[Records from a collection]
■ ■ ■ ■

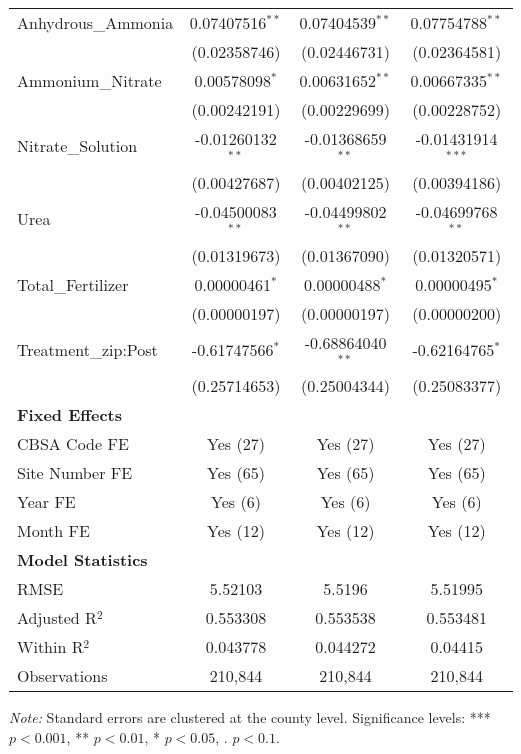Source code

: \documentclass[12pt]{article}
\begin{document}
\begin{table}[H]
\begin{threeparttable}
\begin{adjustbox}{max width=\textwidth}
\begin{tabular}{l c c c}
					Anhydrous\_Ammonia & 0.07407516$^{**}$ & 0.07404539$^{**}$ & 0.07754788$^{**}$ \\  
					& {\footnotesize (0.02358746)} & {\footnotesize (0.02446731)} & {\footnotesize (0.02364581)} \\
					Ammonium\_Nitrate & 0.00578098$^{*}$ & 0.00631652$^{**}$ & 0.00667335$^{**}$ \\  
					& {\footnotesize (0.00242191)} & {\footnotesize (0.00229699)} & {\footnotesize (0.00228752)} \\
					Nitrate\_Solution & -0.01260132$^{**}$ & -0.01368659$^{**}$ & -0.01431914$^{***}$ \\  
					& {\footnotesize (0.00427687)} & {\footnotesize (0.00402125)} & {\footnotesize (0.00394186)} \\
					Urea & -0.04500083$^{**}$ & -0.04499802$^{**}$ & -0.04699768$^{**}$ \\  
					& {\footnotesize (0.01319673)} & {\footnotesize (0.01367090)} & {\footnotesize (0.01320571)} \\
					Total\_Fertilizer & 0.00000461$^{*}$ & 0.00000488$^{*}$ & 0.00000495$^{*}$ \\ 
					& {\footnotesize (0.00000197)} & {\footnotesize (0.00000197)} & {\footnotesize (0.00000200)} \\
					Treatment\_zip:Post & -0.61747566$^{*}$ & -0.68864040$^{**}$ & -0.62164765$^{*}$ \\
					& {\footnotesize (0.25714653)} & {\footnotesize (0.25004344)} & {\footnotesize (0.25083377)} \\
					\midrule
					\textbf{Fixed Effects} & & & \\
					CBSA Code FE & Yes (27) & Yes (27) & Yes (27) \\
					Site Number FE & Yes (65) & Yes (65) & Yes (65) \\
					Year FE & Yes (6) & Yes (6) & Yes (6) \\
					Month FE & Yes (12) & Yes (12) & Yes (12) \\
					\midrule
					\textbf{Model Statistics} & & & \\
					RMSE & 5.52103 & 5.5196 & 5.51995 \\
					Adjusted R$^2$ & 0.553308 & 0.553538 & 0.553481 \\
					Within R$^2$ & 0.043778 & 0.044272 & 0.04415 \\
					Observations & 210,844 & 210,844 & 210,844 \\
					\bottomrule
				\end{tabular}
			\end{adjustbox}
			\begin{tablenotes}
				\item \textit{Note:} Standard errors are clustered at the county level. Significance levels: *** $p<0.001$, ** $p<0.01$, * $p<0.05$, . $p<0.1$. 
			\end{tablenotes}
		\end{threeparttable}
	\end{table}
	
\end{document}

■ ■ ■ ■

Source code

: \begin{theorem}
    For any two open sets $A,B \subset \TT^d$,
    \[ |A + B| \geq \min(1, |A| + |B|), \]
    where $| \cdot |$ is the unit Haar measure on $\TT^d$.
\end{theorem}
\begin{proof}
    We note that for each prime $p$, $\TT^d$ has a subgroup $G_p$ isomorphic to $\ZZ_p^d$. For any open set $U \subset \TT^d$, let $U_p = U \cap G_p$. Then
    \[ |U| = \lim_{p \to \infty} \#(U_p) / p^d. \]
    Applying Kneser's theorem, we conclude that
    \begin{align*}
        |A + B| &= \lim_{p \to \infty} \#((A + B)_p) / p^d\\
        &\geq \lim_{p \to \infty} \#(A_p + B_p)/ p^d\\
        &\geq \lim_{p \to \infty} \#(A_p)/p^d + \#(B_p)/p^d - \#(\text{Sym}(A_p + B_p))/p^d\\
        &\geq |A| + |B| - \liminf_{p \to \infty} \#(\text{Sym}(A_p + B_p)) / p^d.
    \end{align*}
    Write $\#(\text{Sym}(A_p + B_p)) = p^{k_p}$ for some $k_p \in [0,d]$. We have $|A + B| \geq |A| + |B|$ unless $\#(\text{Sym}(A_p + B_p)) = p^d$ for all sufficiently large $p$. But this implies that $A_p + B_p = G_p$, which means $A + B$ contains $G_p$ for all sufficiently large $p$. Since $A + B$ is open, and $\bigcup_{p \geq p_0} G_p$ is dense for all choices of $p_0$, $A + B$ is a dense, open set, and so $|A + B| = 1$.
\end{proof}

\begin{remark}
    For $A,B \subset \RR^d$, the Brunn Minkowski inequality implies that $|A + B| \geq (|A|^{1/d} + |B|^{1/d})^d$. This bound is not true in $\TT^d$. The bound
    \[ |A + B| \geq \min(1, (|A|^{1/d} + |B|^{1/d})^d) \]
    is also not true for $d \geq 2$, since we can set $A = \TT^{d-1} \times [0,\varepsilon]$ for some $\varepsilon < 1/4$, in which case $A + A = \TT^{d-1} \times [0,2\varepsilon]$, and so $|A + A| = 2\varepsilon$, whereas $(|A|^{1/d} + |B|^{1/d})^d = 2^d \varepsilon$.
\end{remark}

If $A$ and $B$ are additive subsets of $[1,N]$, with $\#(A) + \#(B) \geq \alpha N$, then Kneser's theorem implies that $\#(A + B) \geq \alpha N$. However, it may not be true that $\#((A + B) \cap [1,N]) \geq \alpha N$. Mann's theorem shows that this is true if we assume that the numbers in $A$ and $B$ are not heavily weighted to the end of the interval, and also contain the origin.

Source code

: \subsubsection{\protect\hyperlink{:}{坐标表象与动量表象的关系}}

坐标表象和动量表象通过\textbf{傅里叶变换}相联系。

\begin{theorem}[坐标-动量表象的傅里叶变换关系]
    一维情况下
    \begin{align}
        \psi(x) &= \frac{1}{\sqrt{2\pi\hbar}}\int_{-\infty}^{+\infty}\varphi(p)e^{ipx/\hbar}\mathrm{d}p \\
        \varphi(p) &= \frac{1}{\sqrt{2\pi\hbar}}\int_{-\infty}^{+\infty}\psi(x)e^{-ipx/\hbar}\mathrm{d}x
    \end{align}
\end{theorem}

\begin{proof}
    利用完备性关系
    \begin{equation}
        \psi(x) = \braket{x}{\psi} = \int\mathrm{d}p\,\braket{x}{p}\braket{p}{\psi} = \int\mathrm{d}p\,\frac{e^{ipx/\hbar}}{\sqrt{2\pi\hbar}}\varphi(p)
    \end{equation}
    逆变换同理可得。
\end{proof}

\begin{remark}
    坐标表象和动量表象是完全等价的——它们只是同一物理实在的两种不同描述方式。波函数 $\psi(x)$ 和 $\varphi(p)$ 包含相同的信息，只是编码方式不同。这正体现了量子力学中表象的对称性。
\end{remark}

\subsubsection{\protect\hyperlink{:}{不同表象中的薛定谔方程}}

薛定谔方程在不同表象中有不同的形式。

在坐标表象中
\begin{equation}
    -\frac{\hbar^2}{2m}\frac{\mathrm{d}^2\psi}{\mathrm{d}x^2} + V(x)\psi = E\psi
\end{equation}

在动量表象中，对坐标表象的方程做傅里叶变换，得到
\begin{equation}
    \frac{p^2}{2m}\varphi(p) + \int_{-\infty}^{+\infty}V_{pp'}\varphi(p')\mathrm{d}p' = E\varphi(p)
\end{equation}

■ ■ ■ ■

### What needs to be done
Work out how many lines in the records hold the word "which", and answer with that number alone.

### Output for this task
2